→ Exercise: Wherever "کنید" occurs in the entries, copy the line that holds it.

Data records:
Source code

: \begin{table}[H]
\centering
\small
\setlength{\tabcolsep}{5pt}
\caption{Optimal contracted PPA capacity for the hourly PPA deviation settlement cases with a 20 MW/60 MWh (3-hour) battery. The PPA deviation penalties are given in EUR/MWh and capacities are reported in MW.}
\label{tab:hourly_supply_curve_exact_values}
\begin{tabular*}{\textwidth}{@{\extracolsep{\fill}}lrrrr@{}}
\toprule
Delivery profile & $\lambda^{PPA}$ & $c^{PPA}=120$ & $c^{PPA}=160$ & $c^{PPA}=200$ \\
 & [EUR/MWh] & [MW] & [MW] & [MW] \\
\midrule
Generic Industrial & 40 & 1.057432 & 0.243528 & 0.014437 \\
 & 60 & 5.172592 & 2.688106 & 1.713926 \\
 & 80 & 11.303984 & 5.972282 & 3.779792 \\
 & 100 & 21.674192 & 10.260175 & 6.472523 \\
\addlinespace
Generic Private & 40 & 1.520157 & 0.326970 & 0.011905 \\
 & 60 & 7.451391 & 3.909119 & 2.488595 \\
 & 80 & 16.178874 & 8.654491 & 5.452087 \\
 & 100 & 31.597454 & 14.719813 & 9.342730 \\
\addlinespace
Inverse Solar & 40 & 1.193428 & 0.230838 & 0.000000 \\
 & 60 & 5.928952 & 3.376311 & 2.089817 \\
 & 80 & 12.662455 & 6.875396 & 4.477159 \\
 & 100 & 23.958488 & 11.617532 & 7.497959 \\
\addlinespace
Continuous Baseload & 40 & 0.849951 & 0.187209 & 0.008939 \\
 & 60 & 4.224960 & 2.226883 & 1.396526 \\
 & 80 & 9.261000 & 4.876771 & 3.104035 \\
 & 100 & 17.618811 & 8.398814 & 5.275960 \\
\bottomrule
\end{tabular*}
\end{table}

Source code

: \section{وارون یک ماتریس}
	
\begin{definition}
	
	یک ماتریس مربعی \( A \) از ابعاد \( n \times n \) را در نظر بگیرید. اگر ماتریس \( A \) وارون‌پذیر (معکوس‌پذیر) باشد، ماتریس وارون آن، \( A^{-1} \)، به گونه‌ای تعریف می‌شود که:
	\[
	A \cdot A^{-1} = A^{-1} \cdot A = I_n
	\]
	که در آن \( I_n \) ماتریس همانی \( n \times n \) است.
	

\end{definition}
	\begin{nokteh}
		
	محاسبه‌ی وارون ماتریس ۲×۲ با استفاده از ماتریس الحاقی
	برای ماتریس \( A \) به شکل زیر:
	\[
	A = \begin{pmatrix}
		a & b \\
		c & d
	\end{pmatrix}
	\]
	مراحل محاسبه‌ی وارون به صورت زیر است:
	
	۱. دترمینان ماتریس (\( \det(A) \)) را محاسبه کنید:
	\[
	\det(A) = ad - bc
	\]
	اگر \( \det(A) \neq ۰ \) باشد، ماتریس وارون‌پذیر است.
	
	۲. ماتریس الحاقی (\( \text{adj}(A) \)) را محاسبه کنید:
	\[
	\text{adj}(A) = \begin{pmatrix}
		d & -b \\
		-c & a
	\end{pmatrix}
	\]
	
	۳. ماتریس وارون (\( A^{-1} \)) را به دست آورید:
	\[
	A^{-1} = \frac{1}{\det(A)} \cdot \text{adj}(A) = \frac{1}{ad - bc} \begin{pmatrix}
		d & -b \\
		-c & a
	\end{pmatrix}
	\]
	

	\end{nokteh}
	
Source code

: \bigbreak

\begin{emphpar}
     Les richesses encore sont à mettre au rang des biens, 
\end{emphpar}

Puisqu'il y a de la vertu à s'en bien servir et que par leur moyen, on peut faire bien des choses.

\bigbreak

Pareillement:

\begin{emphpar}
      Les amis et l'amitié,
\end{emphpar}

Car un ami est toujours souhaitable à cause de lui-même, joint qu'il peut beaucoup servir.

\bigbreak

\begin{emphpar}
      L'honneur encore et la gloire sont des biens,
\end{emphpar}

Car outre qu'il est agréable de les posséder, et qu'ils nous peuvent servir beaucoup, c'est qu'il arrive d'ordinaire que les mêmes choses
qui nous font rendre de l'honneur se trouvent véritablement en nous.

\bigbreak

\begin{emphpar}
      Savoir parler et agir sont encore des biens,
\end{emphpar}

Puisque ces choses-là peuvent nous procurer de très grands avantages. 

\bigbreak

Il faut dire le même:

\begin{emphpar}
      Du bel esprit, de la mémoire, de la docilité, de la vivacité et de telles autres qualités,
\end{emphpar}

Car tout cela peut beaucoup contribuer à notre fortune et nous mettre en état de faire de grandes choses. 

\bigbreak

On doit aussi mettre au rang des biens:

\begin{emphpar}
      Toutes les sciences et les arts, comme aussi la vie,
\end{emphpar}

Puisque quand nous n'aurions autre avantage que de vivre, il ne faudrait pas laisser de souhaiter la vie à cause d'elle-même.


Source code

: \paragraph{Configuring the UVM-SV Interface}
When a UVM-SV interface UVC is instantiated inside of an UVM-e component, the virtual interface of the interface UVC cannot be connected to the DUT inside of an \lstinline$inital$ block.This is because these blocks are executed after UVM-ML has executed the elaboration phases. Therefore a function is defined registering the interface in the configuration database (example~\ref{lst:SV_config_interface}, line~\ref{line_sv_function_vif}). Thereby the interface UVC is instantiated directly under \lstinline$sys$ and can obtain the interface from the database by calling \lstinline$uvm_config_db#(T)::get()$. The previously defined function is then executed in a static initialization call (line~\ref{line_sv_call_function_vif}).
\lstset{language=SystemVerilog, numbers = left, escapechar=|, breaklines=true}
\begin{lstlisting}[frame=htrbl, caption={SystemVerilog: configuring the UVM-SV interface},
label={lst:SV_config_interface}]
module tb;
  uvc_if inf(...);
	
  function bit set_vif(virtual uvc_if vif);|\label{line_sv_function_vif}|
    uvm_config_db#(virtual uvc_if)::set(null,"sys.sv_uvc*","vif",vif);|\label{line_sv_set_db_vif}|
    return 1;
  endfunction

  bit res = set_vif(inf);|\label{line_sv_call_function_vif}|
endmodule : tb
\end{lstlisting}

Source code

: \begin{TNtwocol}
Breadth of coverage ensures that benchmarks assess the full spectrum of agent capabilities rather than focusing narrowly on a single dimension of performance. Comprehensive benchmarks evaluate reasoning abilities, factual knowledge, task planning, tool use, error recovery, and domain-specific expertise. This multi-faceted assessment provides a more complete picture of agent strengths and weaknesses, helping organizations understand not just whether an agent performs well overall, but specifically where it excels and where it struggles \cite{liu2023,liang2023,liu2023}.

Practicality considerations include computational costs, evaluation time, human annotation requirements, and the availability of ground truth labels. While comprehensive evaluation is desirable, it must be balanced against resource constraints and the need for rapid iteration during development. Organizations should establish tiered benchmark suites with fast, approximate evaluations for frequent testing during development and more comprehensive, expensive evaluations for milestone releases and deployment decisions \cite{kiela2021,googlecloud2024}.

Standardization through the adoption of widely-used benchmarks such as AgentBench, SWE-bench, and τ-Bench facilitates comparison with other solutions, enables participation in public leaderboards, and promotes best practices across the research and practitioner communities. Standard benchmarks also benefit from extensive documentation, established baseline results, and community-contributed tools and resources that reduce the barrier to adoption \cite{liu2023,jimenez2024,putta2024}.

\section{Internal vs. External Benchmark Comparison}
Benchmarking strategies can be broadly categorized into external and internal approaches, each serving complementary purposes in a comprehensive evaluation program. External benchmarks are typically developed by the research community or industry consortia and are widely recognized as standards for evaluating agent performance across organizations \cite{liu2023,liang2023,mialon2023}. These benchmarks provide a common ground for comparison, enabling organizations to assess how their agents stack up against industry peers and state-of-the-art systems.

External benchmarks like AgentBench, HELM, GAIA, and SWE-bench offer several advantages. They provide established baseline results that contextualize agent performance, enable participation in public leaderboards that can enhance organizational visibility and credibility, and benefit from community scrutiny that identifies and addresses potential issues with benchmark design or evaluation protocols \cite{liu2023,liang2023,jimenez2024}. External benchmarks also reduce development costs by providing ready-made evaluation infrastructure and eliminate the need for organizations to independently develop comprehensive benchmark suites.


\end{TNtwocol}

→ Reply:
	۱. دترمینان ماتریس (\( \det(A) \)) را محاسبه کنید:
	۲. ماتریس الحاقی (\( \text{adj}(A) \)) را محاسبه کنید:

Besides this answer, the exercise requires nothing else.